What to produce - Write out nothing except the lines of the entries below, from the first through the one containing "Những đặc trưng (reprensetations)", exactly and without pictures.

(Saved data entries)

◇ ◇ ◇

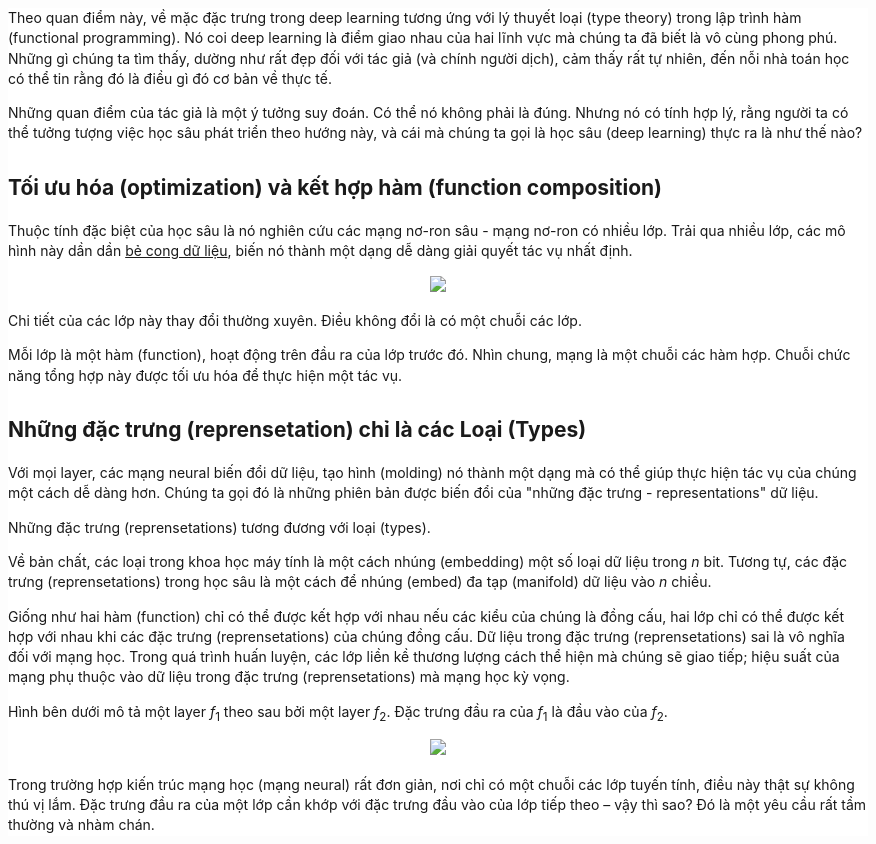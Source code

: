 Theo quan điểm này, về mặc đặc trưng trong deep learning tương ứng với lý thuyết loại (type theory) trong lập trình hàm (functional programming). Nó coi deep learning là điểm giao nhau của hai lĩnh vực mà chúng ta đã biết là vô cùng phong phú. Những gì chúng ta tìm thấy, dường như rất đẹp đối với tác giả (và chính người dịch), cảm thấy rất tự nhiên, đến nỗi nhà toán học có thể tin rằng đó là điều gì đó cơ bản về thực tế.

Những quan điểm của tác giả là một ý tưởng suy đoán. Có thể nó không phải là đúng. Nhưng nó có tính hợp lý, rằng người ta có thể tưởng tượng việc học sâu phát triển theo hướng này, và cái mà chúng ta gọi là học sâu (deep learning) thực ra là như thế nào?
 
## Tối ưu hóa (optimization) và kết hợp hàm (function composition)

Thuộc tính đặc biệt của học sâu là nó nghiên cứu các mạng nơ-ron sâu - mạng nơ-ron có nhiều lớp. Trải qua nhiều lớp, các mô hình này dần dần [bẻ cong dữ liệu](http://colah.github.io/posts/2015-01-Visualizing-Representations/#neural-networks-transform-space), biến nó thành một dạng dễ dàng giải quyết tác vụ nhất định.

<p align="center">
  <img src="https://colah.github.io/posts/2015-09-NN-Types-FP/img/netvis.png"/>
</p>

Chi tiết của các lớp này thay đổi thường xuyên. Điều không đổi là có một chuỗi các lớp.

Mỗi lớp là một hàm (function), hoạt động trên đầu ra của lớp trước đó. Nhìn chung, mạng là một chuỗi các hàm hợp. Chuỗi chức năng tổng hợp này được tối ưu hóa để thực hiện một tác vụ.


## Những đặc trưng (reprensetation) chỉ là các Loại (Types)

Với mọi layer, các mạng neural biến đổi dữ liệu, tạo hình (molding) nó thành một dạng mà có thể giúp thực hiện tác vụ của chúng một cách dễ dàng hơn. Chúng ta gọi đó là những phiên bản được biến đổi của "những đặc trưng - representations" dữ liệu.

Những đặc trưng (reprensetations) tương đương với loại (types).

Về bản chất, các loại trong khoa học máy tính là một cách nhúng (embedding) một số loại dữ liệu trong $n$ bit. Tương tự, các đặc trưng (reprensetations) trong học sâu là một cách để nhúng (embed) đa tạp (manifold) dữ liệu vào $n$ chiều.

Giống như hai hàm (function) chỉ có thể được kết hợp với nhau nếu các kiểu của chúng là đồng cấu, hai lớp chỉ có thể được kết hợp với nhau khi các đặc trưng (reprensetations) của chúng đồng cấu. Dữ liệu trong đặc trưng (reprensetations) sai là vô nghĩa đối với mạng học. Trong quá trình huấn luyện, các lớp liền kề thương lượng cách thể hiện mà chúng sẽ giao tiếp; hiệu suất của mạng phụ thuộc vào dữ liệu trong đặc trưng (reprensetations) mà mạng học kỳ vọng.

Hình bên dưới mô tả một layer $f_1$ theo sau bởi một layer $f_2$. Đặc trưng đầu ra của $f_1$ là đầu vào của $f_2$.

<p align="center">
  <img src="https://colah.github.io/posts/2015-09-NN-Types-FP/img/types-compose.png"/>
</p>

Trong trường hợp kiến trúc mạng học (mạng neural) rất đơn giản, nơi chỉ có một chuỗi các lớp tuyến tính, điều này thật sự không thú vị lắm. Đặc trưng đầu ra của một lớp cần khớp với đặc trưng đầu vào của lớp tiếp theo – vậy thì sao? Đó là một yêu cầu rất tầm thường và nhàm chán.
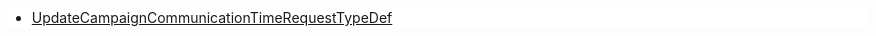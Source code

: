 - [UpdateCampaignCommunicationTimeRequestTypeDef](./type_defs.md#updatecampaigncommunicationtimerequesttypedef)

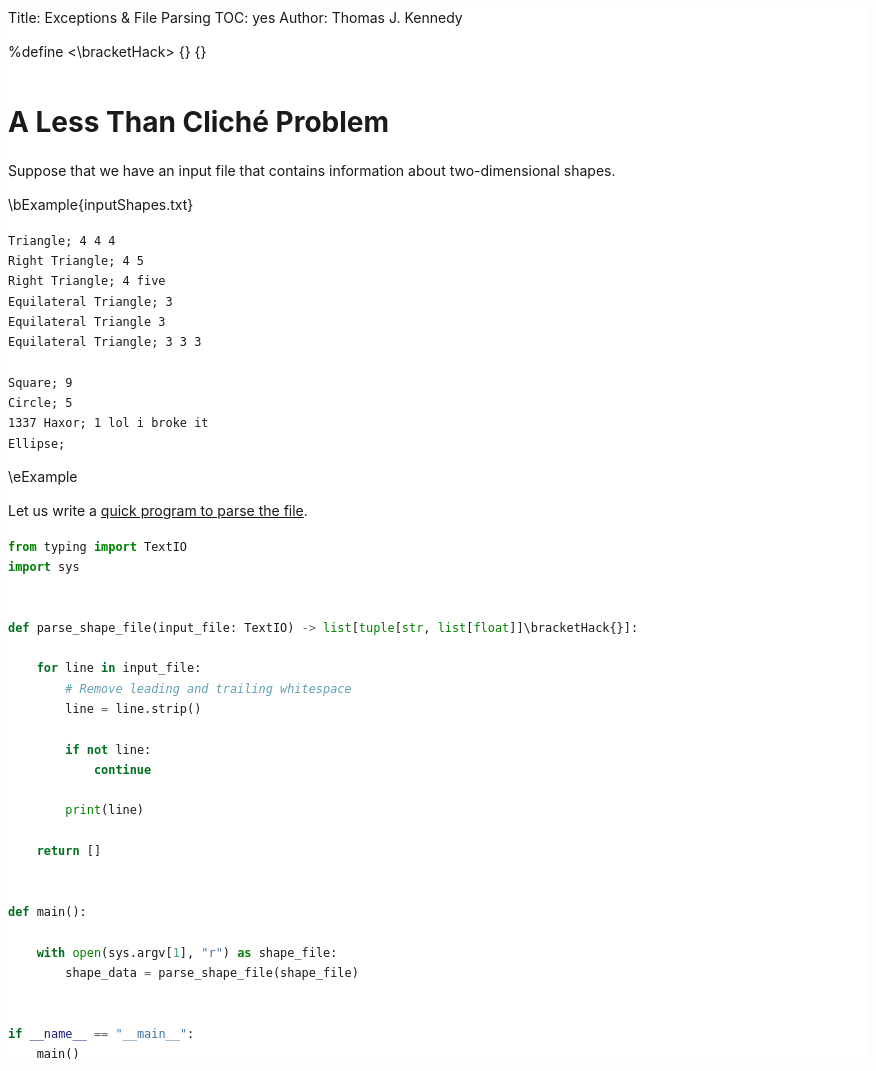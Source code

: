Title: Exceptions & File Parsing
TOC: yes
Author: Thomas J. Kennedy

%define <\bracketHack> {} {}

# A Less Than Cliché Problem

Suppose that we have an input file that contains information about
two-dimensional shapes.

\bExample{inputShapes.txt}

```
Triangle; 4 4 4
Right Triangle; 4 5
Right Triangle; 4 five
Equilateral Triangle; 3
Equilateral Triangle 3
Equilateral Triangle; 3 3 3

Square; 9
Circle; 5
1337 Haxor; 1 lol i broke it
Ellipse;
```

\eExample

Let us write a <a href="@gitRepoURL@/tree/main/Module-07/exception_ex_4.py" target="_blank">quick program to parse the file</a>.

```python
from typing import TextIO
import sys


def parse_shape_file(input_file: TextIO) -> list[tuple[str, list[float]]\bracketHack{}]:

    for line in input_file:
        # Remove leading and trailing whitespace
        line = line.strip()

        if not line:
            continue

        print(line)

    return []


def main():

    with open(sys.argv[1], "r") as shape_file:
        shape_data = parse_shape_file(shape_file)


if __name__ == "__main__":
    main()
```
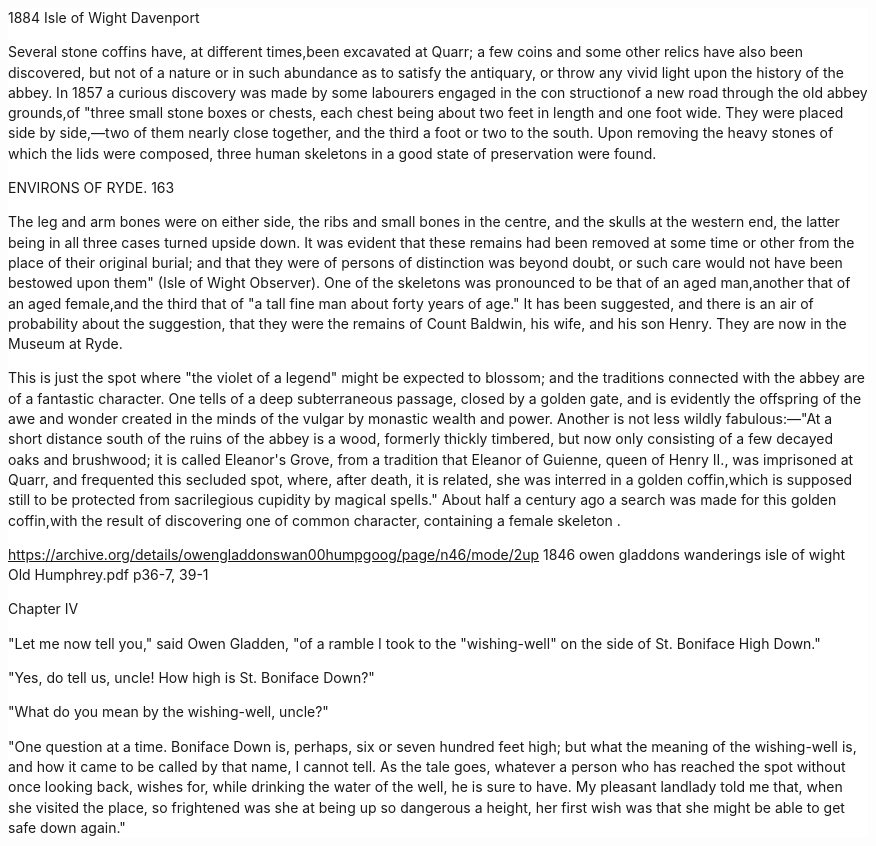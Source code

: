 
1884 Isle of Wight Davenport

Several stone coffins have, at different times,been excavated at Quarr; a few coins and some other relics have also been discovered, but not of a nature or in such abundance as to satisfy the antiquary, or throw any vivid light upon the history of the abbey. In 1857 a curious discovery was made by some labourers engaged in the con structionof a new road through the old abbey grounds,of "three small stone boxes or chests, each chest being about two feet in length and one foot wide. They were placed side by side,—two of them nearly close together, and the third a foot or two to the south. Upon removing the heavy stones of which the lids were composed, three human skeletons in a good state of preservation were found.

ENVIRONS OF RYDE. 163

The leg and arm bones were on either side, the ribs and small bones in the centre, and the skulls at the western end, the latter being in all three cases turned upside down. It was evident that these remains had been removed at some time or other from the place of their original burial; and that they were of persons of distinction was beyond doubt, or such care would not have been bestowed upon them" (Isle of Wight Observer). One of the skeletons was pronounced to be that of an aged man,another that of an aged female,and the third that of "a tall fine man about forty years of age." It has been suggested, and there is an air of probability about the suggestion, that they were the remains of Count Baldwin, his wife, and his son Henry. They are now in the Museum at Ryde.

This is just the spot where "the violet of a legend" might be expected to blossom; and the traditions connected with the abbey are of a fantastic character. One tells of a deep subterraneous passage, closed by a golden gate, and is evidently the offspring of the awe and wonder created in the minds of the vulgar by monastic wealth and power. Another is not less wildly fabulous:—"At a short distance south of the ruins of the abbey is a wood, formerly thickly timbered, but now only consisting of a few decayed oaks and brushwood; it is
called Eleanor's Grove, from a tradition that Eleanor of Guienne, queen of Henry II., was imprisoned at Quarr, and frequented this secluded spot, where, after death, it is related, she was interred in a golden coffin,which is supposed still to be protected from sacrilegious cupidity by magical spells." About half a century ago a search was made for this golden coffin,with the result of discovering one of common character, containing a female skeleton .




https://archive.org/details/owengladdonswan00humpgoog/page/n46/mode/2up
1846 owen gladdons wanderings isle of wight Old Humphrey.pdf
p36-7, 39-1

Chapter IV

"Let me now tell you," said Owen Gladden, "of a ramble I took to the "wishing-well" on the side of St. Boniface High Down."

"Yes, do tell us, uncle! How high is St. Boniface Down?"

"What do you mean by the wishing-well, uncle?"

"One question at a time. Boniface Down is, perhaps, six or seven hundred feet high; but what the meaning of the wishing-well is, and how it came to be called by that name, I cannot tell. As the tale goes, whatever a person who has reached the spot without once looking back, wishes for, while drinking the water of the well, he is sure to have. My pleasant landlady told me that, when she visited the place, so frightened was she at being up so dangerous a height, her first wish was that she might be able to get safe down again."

◇ ◇ ◇

Written answer -
Source code

: Theo quan điểm này, về mặc đặc trưng trong deep learning tương ứng với lý thuyết loại (type theory) trong lập trình hàm (functional programming). Nó coi deep learning là điểm giao nhau của hai lĩnh vực mà chúng ta đã biết là vô cùng phong phú. Những gì chúng ta tìm thấy, dường như rất đẹp đối với tác giả (và chính người dịch), cảm thấy rất tự nhiên, đến nỗi nhà toán học có thể tin rằng đó là điều gì đó cơ bản về thực tế.

Những quan điểm của tác giả là một ý tưởng suy đoán. Có thể nó không phải là đúng. Nhưng nó có tính hợp lý, rằng người ta có thể tưởng tượng việc học sâu phát triển theo hướng này, và cái mà chúng ta gọi là học sâu (deep learning) thực ra là như thế nào?
 
## Tối ưu hóa (optimization) và kết hợp hàm (function composition)

Thuộc tính đặc biệt của học sâu là nó nghiên cứu các mạng nơ-ron sâu - mạng nơ-ron có nhiều lớp. Trải qua nhiều lớp, các mô hình này dần dần [bẻ cong dữ liệu](http://colah.github.io/posts/2015-01-Visualizing-Representations/#neural-networks-transform-space), biến nó thành một dạng dễ dàng giải quyết tác vụ nhất định.

<p align="center">
  <img src="https://colah.github.io/posts/2015-09-NN-Types-FP/img/netvis.png"/>
</p>

Chi tiết của các lớp này thay đổi thường xuyên. Điều không đổi là có một chuỗi các lớp.

Mỗi lớp là một hàm (function), hoạt động trên đầu ra của lớp trước đó. Nhìn chung, mạng là một chuỗi các hàm hợp. Chuỗi chức năng tổng hợp này được tối ưu hóa để thực hiện một tác vụ.


## Những đặc trưng (reprensetation) chỉ là các Loại (Types)

Với mọi layer, các mạng neural biến đổi dữ liệu, tạo hình (molding) nó thành một dạng mà có thể giúp thực hiện tác vụ của chúng một cách dễ dàng hơn. Chúng ta gọi đó là những phiên bản được biến đổi của "những đặc trưng - representations" dữ liệu.

Những đặc trưng (reprensetations) tương đương với loại (types).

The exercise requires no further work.